5. Unterstützung der Therapie bei Epilepsie

Psychotherapie und Reha

Epilepsie kann die Psyche belasten und verschiedene Gehirnfunktionen beeinträchtigen. Psychotherapien und spezielle Rehabilitationsangebote können Betroffenen in solchen Fällen helfen.

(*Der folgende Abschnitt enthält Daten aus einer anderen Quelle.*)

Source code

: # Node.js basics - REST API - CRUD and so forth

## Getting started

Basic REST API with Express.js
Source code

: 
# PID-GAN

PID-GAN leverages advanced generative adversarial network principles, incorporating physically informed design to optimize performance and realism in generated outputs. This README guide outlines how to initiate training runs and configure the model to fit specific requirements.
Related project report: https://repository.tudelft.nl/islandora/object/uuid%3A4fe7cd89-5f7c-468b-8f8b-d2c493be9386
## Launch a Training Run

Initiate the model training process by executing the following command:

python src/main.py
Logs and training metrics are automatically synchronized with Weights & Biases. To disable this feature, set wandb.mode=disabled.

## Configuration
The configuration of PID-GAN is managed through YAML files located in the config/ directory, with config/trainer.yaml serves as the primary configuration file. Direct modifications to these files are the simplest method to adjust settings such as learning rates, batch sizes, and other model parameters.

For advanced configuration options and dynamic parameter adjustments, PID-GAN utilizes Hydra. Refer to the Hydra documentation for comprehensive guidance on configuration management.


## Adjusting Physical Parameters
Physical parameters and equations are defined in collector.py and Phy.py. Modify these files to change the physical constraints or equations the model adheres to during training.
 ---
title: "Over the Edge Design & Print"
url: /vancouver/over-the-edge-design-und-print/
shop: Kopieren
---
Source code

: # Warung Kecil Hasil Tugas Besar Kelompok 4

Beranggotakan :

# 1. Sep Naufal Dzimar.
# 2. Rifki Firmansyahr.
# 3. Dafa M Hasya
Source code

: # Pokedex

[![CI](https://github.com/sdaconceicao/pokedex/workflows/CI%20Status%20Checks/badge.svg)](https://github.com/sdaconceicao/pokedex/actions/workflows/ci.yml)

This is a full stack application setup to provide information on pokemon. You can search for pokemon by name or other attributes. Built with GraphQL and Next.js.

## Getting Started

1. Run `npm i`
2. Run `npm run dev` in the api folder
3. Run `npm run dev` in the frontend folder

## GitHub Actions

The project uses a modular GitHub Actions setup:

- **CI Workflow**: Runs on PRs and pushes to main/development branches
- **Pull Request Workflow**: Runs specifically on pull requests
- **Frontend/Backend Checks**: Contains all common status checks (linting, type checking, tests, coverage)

Wann eine Psychotherapie bei Epilepsie sinnvoll ist

Eine Psychotherapie bei Epilepsie ist immer dann sinnvoll, wenn die psychische Belastung der Betroffenen sehr hoch ist. Beispiele dafür sind folgende Situationen:

  • Betroffene verspüren einen hohen Leidensdruck unter der Epilepsie.
  • Die Anfallshäufigkeit ist hoch.
  • Eine Angsterkrankung wurde bereits diagnostiziert oder wird vermutet.
  • Eine Depression wurde bereits diagnostiziert oder wird vermutet.

Wann eine Rehabilitation bei Epilepsie sinnvoll ist

Eine Rehabilitation kann in folgenden Fällen sinnvoll sein:

  • Nach einem epilepsiechirurgischen Eingriff
    • Betroffene müssen sich oft erst an die neue Anfallsfreiheit gewöhnen.
  • Bei Symptomen, die die Lernfähigkeit einschränken
    • Spezielle Rehabilitationen können Betroffenen helfen, Symptome zu mindern.

Epilepsie und Depression

Oft führen chronische Erkrankungen wie die Epilepsie zu besonderen psychischen Belastungen. Das ist ganz normal und Sie sollten sich gegebenenfalls nicht scheuen, mit Ihrer behandelnden Ärztin/Ihrem behandelnden Arzt darüber zu sprechen. Die richtigen Hilfsangebote können dann vermittelt werden.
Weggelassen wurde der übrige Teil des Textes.